The text to Bethany Young’s Her Disappearance for two voices was particularly troublesome in the context of this concert: ignoring a woman’s pleas for silence, her subsequently being robbed of her voice and her ultimate disappearance. It wasn’t intended to be fully comprehended, however, as Nathaniel LaNasa and Dhegrae sang it through long PVC pipes that rendered it into music but not song.

Vinko Globokar’s ?Corporel is a percussion work in which the performer uses his or her body to beat out the rhythms of this wordless piece. Here, Dhegrae used a wooden test dummy, and her initial curiosity, almost playfulness, turned to rage as she furiously pounded it. In contrast to the other works, Maria Stankova’s Rapana was dreamlike and soothing as performed by Dhegrae with Jerome Ellis on the flute. Caleb Burhans’s no was the final piece on the program. Dhegrae sang the two-letter word over and over again, until a sense of resolution was reached.
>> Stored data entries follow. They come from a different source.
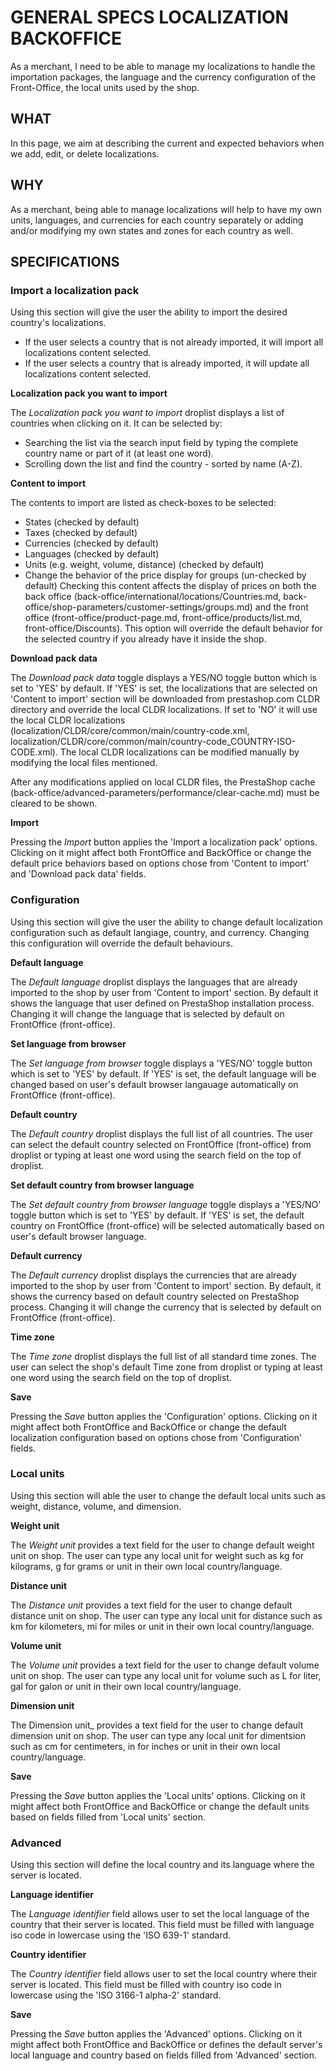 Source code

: # GENERAL SPECS LOCALIZATION BACKOFFICE

As a merchant, I need to be able to manage my localizations to handle the importation packages, the language and the currency configuration of the Front-Office, the local units used by the shop.

## WHAT

In this page, we aim at describing the current and expected behaviors when we add, edit, or delete localizations.

## WHY

As a merchant, being able to manage localizations will help to have my own units, languages, and currencies for each country separately or adding and/or modifying my own states and zones for each country as well.

## SPECIFICATIONS



### Import a localization pack

Using this section will give the user the ability to import the desired country's localizations.
- If the user selects a country that is not already imported, it will import all localizations content selected.
- If the user selects a country that is already imported, it will update all localizations content selected.

**Localization pack you want to import**

The _Localization pack you want to import_ droplist displays a list of countries when clicking on it. It can be selected by: 
- Searching the list via the search input field by typing the complete country name or part of it (at least one word).
- Scrolling down the list and find the country - sorted by name (A-Z).

**Content to import**

The contents to import are listed as check-boxes to be selected:
- States (checked by default)
- Taxes (checked by default)
- Currencies (checked by default)
- Languages (checked by default)
- Units (e.g. weight, volume, distance) (checked by default)
- Change the behavior of the price display for groups (un-checked by default)
Checking this content affects the display of prices on both the back office (back-office/international/locations/Countries.md, back-office/shop-parameters/customer-settings/groups.md) and the front office (front-office/product-page.md, front-office/products/list.md, front-office/Discounts). This option will override the default behavior for the selected country if you already have it inside the shop.

**Download pack data**

The _Download pack data_ toggle displays a YES/NO toggle button which is set to 'YES' by default. If 'YES' is set, the localizations that are selected on 'Content to import' section will be downloaded from prestashop.com CLDR directory and override the local CLDR localizations. If set to 'NO' it will use the local CLDR localizations (localization/CLDR/core/common/main/country-code.xml, localization/CLDR/core/common/main/country-code_COUNTRY-ISO-CODE.xml). The local CLDR localizations can be modified manually by modifying the local files mentioned.

After any modifications applied on local CLDR files, the PrestaShop cache (back-office/advanced-parameters/performance/clear-cache.md) must be cleared to be shown.

**Import**

Pressing the _Import_ button applies the 'Import a localization pack' options. Clicking on it might affect both FrontOffice and BackOffice or change the default price behaviors based on options chose from 'Content to import' and 'Download pack data' fields.

### Configuration

Using this section will give the user the ability to change default localization configuration such as default langiage, country, and currency. Changing this configuration will override the default behaviours.

**Default language**

The _Default language_ droplist displays the languages that are already imported to the shop by user from 'Content to import' section. By default it shows the language that user defined on PrestaShop installation process. Changing it will change the language that is selected by default on FrontOffice (front-office).

**Set language from browser**

The _Set language from browser_ toggle displays a 'YES/NO' toggle button which is set to 'YES' by default. If 'YES' is set, the default language will be changed based on user's default browser langauage automatically on FrontOffice (front-office).

**Default country**

The _Default country_ droplist displays the full list of all countries. The user can select the default country selected on FrontOffice (front-office) from droplist or typing at least one word using the search field on the top of droplist.

**Set default country from browser language**

The _Set default country from browser language_ toggle displays a 'YES/NO' toggle button which is set to 'YES' by default. If 'YES' is set, the default country on FrontOffice (front-office) will be selected automatically based on user's default browser language.

**Default currency**

The _Default currency_ droplist displays the currencies that are already imported to the shop by user from 'Content to import' section. By default, it shows the currency based on default country selected on PrestaShop process. Changing it will change the currency that is selected by default on FrontOffice (front-office).

**Time zone**

The _Time zone_ droplist displays the full list of all standard time zones. The user can select the shop's default Time zone from droplist or typing at least one word using the search field on the top of droplist.

**Save**

Pressing the _Save_ button applies the 'Configuration' options. Clicking on it might affect both FrontOffice and BackOffice or change the default localization configuration based on options chose from 'Configuration' fields.

### Local units

Using this section will able the user to change the default local units such as weight, distance, volume, and dimension.

**Weight unit**

The _Weight unit_ provides a text field for the user to change default weight unit on shop. The user can type any local unit for weight such as kg for kilograms, g for grams or unit in their own local country/language.

**Distance unit**

The _Distance unit_ provides a text field for the user to change default distance unit on shop. The user can type any local unit for distance such as km for kilometers, mi for miles or unit in their own local country/language.

**Volume unit**

The _Volume unit_ provides a text field for the user to change default volume unit on shop. The user can type any local unit for volume such as L for liter, gal for galon or unit in their own local country/language.

**Dimension unit**

The Dimension unit_ provides a text field for the user to change default dimension unit on shop. The user can type any local unit for dimentsion such as cm for centimeters, in for inches or unit in their own local country/language.

**Save**

Pressing the _Save_ button applies the 'Local units' options. Clicking on it might affect both FrontOffice and BackOffice or change the default units based on fields filled from 'Local units' section.

### Advanced

Using this section will define the local country and its language where the server is located.

**Language identifier**

The _Language identifier_ field allows user to set the local language of the country that their server is located. This field must be filled with language iso code in lowercase using the 'ISO 639-1' standard.

**Country identifier**

The _Country identifier_ field allows user to set the local country where their server is located. This field must be filled with country iso code in lowercase using the 'ISO 3166-1 alpha-2' standard.

**Save**

Pressing the _Save_ button applies the 'Advanced' options. Clicking on it might affect both FrontOffice and BackOffice or defines the default server's local language and country based on fields filled from 'Advanced' section.
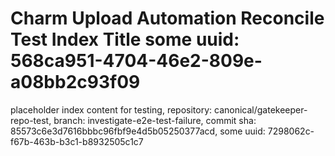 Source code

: # Charm Upload Automation Reconcile Test Index Title some uuid: 568ca951-4704-46e2-809e-a08bb2c93f09
 placeholder index content for testing,  repository: canonical/gatekeeper-repo-test,  branch: investigate-e2e-test-failure,  commit sha: 85573c6e3d7616bbbc96fbf9e4d5b05250377acd,  some uuid: 7298062c-f67b-463b-b3c1-b8932505c1c7
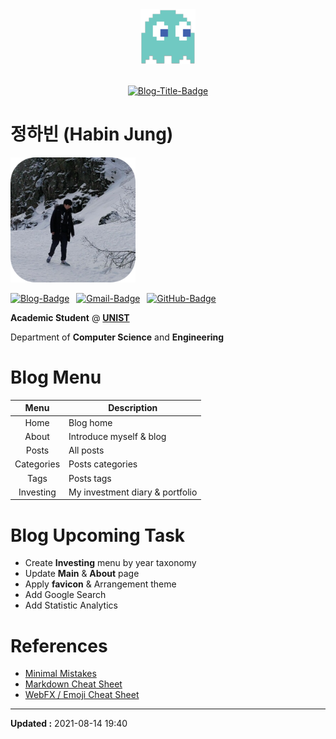 <div align="center">
<img src="assets/images/img-settings/logo-88x88.png">
<br><br>

[![Blog-Title-Badge](https://img.shields.io/badge/-::_BIN___::-70CAC3?style=for-the-badge)](https://habijung.github.io)
<br>
</div>


# 정하빈 (Habin Jung)

<img src="assets/images/img-settings/profile-rounded-500x500.png" width="200" height="200">

[![Blog-Badge](https://img.shields.io/badge/-Blog-brightgreen?logo=jekyll&style=flat)](https://habijung.github.io)&ensp;
[![Gmail-Badge](https://img.shields.io/badge/-Gmail-EA4335?logo=Gmail&logoColor=white&style=flat)](mailto:habijung0@gmail.com)&ensp;
[![GitHub-Badge](https://img.shields.io/badge/-GitHub-181717?logo=github&style=flat)](https://github.com/HabiJung)

**Academic Student** @ [**UNIST**](https://unist.ac.kr)

Department of **Computer Science** and **Engineering**


# Blog Menu

| Menu | Description |
| :--: | ----------- |
| Home | Blog home |
| About | Introduce myself & blog |
| Posts | All posts |
| Categories | Posts categories |
| Tags | Posts tags |
| Investing | My investment diary & portfolio |


# Blog Upcoming Task

- Create **Investing** menu by year taxonomy
- Update **Main** & **About** page
- Apply **favicon** & Arrangement theme
- Add Google Search
- Add Statistic Analytics


# References

- [Minimal Mistakes](https://mmistakes.github.io/minimal-mistakes/)
- [Markdown Cheat Sheet](https://www.markdownguide.org/cheat-sheet/)
- [WebFX / Emoji Cheat Sheet](https://www.webfx.com/tools/emoji-cheat-sheet/)

---
**Updated :** 2021-08-14 19:40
A tighter directorial reign would have yielded a more cogent theatrical experience with even greater emotional impact. Dhegrae served as curator, moderator and performer as well as director. The latter was one hat too many. Some scenes went on too long, while her foray into the audience to get audience members to read short texts sapped the energy out of the show. Someone in Dhegrae’s vast network should be able to do the job and kick ‘More Beautiful Than Words Can Tell’ up a notch to the higher level it deserves.

National Sawdust is in Williamsburg, a former industrial neighborhood in Brooklyn that is now the prototype for hip gentrification. By the twenty-first century, the National Sawdust Factory, which operated in the 1930s, was one of the few industrial buildings remaining in the area. It escaped demolition and was reincarnated as a state-of-the-art performance venue that opened in 2015 with a concert featuring Philip Glass and Nico Muhly.

National Sawdust is a safe space for new music and the musicians who perform it and the ideal venue for Lucy Dhegrae to embark upon her exploration of the nexus between mind and body. With ‘More Beautiful Than Words Can Tell’, Dhegrae has just begun to tell the story.